Schools battle for takraw title

Seremban's Paroi stadium was the batleground this week for schools from all over Negeri Sembilan contesting the state sepak takraw titles.

Teams from the Under 18's and Under 15's divisions spent three days jumping, kicking and heading the rattan balls over the net to each other, in a fantastic display of dexterity and agility, as well as enormous skill. Every point was hotly contested and cheered on by spectators, win or lose.

Selectors will now pick teams from all the players on display to represent Negeri Sembilan state teams that will contest the national titles later on in the year.

Best of luck.


"Sepak" is the Malay word for kick and "takraw" is the Thai word for a woven ball, therefore sepak takraw quite literally means to kick ball. The choosing of this name for the sport was essentially a compromise between Malaysia and Thailand, the two powerhouse countries of the sport.

The game is believed to be a variation of cuju, a game the ancient Chinese army used to play, whereby they kept a feathered shuttecock airborne between two players.

At first the game was not so much a competition, but a skillfull exercise for the body, which helped improve the players' dexterity and loosen the limbs after long periods of sitting, standing or working.

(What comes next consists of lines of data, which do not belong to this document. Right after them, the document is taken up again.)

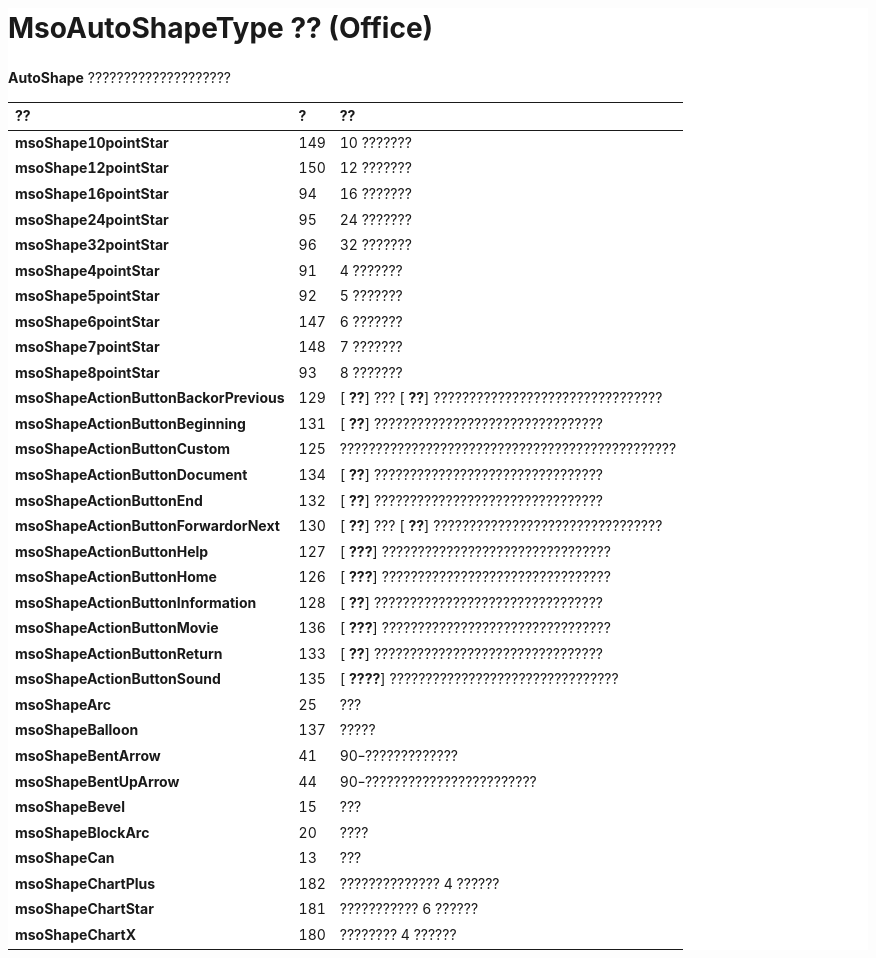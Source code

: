 
# MsoAutoShapeType ?? (Office)

 **AutoShape** ????????????????????



|**??**|**?**|**??**|
|:-----|:-----|:-----|
|**msoShape10pointStar**|149|10 ???????|
|**msoShape12pointStar**|150|12 ???????|
|**msoShape16pointStar**|94|16 ???????|
|**msoShape24pointStar**|95|24 ???????|
|**msoShape32pointStar**|96|32 ???????|
|**msoShape4pointStar**|91|4 ???????|
|**msoShape5pointStar**|92|5 ???????|
|**msoShape6pointStar**|147|6 ???????|
|**msoShape7pointStar**|148|7 ???????|
|**msoShape8pointStar**|93|8 ???????|
|**msoShapeActionButtonBackorPrevious**|129|[ **??**] ??? [ **??**] ????????????????????????????????|
|**msoShapeActionButtonBeginning**|131|[ **??**] ????????????????????????????????|
|**msoShapeActionButtonCustom**|125|???????????????????????????????????????????????|
|**msoShapeActionButtonDocument**|134|[ **??**] ????????????????????????????????|
|**msoShapeActionButtonEnd**|132|[ **??**] ????????????????????????????????|
|**msoShapeActionButtonForwardorNext**|130|[ **??**] ??? [ **??**] ????????????????????????????????|
|**msoShapeActionButtonHelp**|127|[ **???**] ????????????????????????????????|
|**msoShapeActionButtonHome**|126|[ **???**] ????????????????????????????????|
|**msoShapeActionButtonInformation**|128|[ **??**] ????????????????????????????????|
|**msoShapeActionButtonMovie**|136|[ **???**] ????????????????????????????????|
|**msoShapeActionButtonReturn**|133|[ **??**] ????????????????????????????????|
|**msoShapeActionButtonSound**|135|[ **????**] ????????????????????????????????|
|**msoShapeArc**|25|???|
|**msoShapeBalloon**|137|?????|
|**msoShapeBentArrow**|41|90ｰ????????????? |
|**msoShapeBentUpArrow**|44|90ｰ????????????????????????|
|**msoShapeBevel**|15|???|
|**msoShapeBlockArc**|20|????|
|**msoShapeCan**|13|???|
|**msoShapeChartPlus**|182|?????????????? 4 ??????|
|**msoShapeChartStar**|181|??????????? 6 ??????|
|**msoShapeChartX**|180|???????? 4 ??????|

By the 1940s, a net had been introduced and the game was being played in kampungs all over Southeast Asia and rules began to govern the game, which now has an International federation.

There are three players on each team with the one at the back called a “Tekong.” The other two players go to the front, near the net, with one on the left and the other on the right. The player to the right of the tekong lobs the rattan ball to him and he serves it over the net with his foot.

The team defending the serve must only touch the rattan ball three times, so the players try to get the ball high and close to the net for the net players to spike it hard with their foot, or head. Essentially it is like volleyball played with the feet.